I've used the functions

    EPS = sqrt(.Machine$double.eps) # "epsilon" for very small numbers

llik.weibull <- function(shape, scale, thres, x)
{ 
  sum(dweibull(x - thres, shape, scale, log=T))
}

thetahat.weibull <- function(x)
{ 
  if(any(x <= 0)) stop("x values must be positive")

  toptim <- function(theta) -llik.weibull(theta[1], theta[2], theta[3], x)

  mu = mean(log(x))
  sigma2 = var(log(x))
  shape.guess = 1.2 / sqrt(sigma2)
  scale.guess = exp(mu + (0.572 / shape.guess))
  thres.guess = 1

  res = nlminb(c(shape.guess, scale.guess, thres.guess), toptim, lower=EPS)

  c(shape=res$par[1], scale=res$par[2], thres=res$par[3])
}

to "pre-estimate" my Weibull parameters, such that I can use them as initial values for the argument "start" in the "fitdistr" function of the MASS-Package.

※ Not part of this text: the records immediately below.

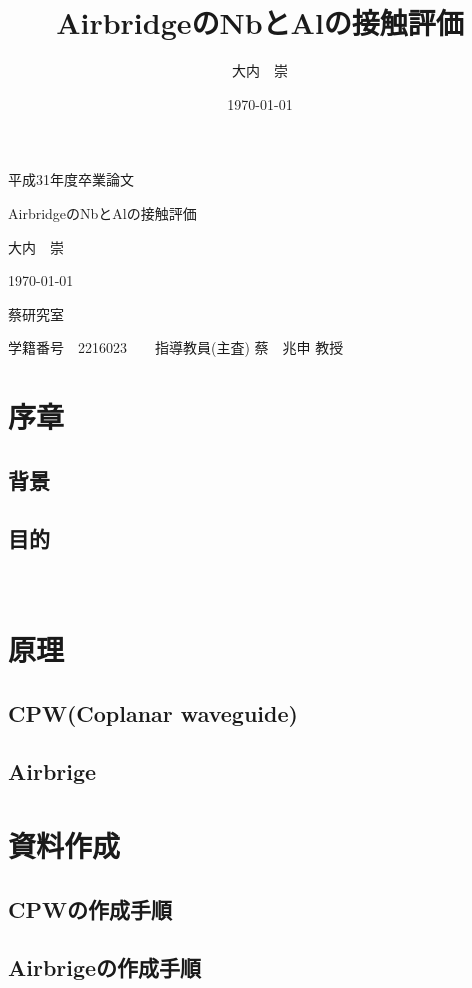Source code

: \documentclass[a4paper,11pt,oneside,openany]{jsbook}
\title{AirbridgeのNbとAlの接触評価}
\author{大内　崇}
\date{\today}
\begin{document}
\begin{center}
  \huge 平成31年度卒業論文\par
  \vspace{15mm}
  \huge AirbridgeのNbとAlの接触評価 \par
  \vspace{15mm}
  \LARGE 大内　崇 \par
  \vspace{100mm}
  \Large \today \par
  \vspace{15mm}
  \Large 蔡研究室 \par
  \vspace{10mm}
  \Large 学籍番号　2216023　　指導教員(主査) 蔡　兆申 教授\par
  \vspace{10mm}
\end{center}
\thispagestyle{empty}
\clearpage
\addtocounter{page}{-1}
\newpage
\setcounter{tocdepth}{3}
%
\tableofcontents
%
\chapter{序章}
\section{背景}
 
\section{目的}
　

\chapter{原理}
\section{CPW(Coplanar waveguide)}
\section{Airbrige}

\chapter{資料作成}
\section{CPWの作成手順}
\section{Airbrigeの作成手順}
\end{document}
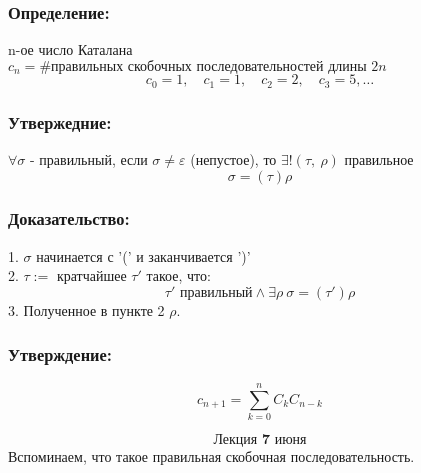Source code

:\documentclass[12pt, letterpaper, twoside]{article}
\begin{document}
    \subsubsection*{Определение:}
    n-ое число Каталана $c_n = \#\text{правильных скобочных последовательностей длины $2n$}$\\
    \[c_0 = 1,\quad c_1 = 1,\quad c_2 = 2,\quad c_3 = 5,\dots\]

    \subsubsection*{Утвержедние:}
    $\forall \sigma$ - правильный, если $\sigma \neq \varepsilon$ (непустое), то $\exists ! (\tau,\ \rho)$ правильное
    \[\sigma = (\tau)\rho\]
    \subsubsection*{Доказательство:}
    1. $\sigma$ начинается с '(' и заканчивается ')'\\
    2. $\tau:=$ кратчайшее $\tau'$ такое, что:
    \[\tau' \text{ правильный} \wedge \exists \rho\ \sigma = (\tau')\rho\]
    3. Полученное в пункте 2 $\rho$.\\
    
    \subsubsection*{Утверждение:}
    \[c_{n + 1} = \sum_{k = 0}^{n} C_k C_{n - k}\]
    
\[\textbf{Лекция 7 июня}\]    
    Вспоминаем, что такое правильная скобочная последовательность.
    
\end{document}
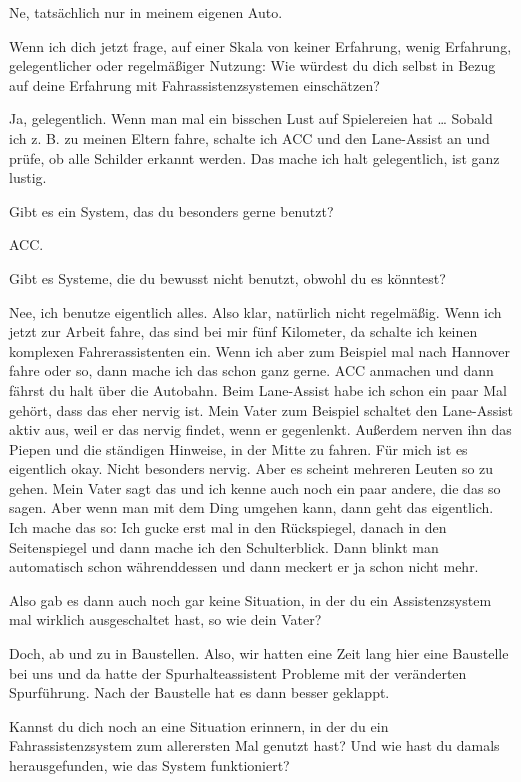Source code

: Ne, tatsächlich nur in meinem eigenen Auto.

\interviewerin
Wenn ich dich jetzt frage, auf einer Skala von keiner Erfahrung, wenig
Erfahrung, gelegentlicher oder regelmäßiger Nutzung: Wie würdest du
dich selbst in Bezug auf deine Erfahrung mit Fahrassistenzsystemen
einschätzen?

Ja, gelegentlich. Wenn man mal ein bisschen Lust auf Spielereien hat …
Sobald ich z. B. zu meinen Eltern fahre, schalte ich ACC und den
Lane-Assist an und prüfe, ob alle Schilder erkannt werden. Das mache ich
halt gelegentlich, ist ganz lustig.

\interviewerin
Gibt es ein System, das du besonders gerne benutzt?

ACC.

\interviewerin
Gibt es Systeme, die du bewusst nicht benutzt, obwohl du es könntest?

Nee, ich benutze eigentlich alles. Also klar, natürlich nicht
regelmäßig. Wenn ich jetzt zur Arbeit fahre, das sind bei mir fünf
Kilometer, da schalte ich keinen komplexen Fahrerassistenten ein. Wenn
ich aber zum Beispiel mal nach Hannover fahre oder so, dann mache ich
das schon ganz gerne. ACC anmachen und dann fährst du halt über die
Autobahn. Beim Lane-Assist habe ich schon ein paar Mal gehört, dass das
eher nervig ist. Mein Vater zum Beispiel schaltet den Lane-Assist aktiv
aus, weil er das nervig findet, wenn er gegenlenkt. Außerdem nerven ihn
das Piepen und die ständigen Hinweise, in der Mitte zu fahren. Für mich
ist es eigentlich okay. Nicht besonders nervig. Aber es scheint mehreren
Leuten so zu gehen. Mein Vater sagt das und ich kenne auch noch ein paar
andere, die das so sagen. Aber wenn man mit dem Ding umgehen kann, dann
geht das eigentlich. Ich mache das so: Ich gucke erst mal in den
Rückspiegel, danach in den Seitenspiegel und dann mache ich den
Schulterblick. Dann blinkt man automatisch schon währenddessen und dann
meckert er ja schon nicht mehr.

\interviewerin
Also gab es dann auch noch gar keine Situation, in der du ein
Assistenzsystem mal wirklich ausgeschaltet hast, so wie dein Vater?

Doch, ab und zu in Baustellen. Also, wir hatten eine Zeit lang hier eine
Baustelle bei uns und da hatte der Spurhalteassistent Probleme mit der
veränderten Spurführung. Nach der Baustelle hat es dann besser geklappt.

\interviewerin
Kannst du dich noch an eine Situation erinnern, in der du ein
Fahrassistenzsystem zum allerersten Mal genutzt hast? Und wie hast du
damals herausgefunden, wie das System funktioniert?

You might ask why I want to estimate the parameters twice... reason is that I need the variance-covariance-matrix of the estimates which is also estimated by the fitdistr function.

EXAMPLE:

    set.seed(1)

    thres <- 450
    dat <- rweibull(1000, 2.78, 750) + thres

pre_mle <- thetahat.weibull(dat)

    my_wb <- function(x, shape, scale, thres) { 
        dweibull(x - thres, shape, scale)
    }

    ml <- fitdistr(dat, densfun = my_wb, start = list(shape = round(pre_mle[1], digits = 0), scale = round(pre_mle[2], digits = 0), 
    thres = round(pre_mle[3], digits = 0)))

    ml

     > ml
       shape        scale        thres   
       2.942548   779.997177   419.996196   (  0.152129) ( 32.194294) ( 28.729323)

     > ml$vcov
                shape       scale       thres
    shape  0.02314322    4.335239   -3.836873
    scale  4.33523868 1036.472551 -889.497580
    thres -3.83687258 -889.497580  825.374029

This works quite well for cases where the shape parameter is above 1. Unfortunately my approach should deal with the cases where the shape parameter could be smaller than 1.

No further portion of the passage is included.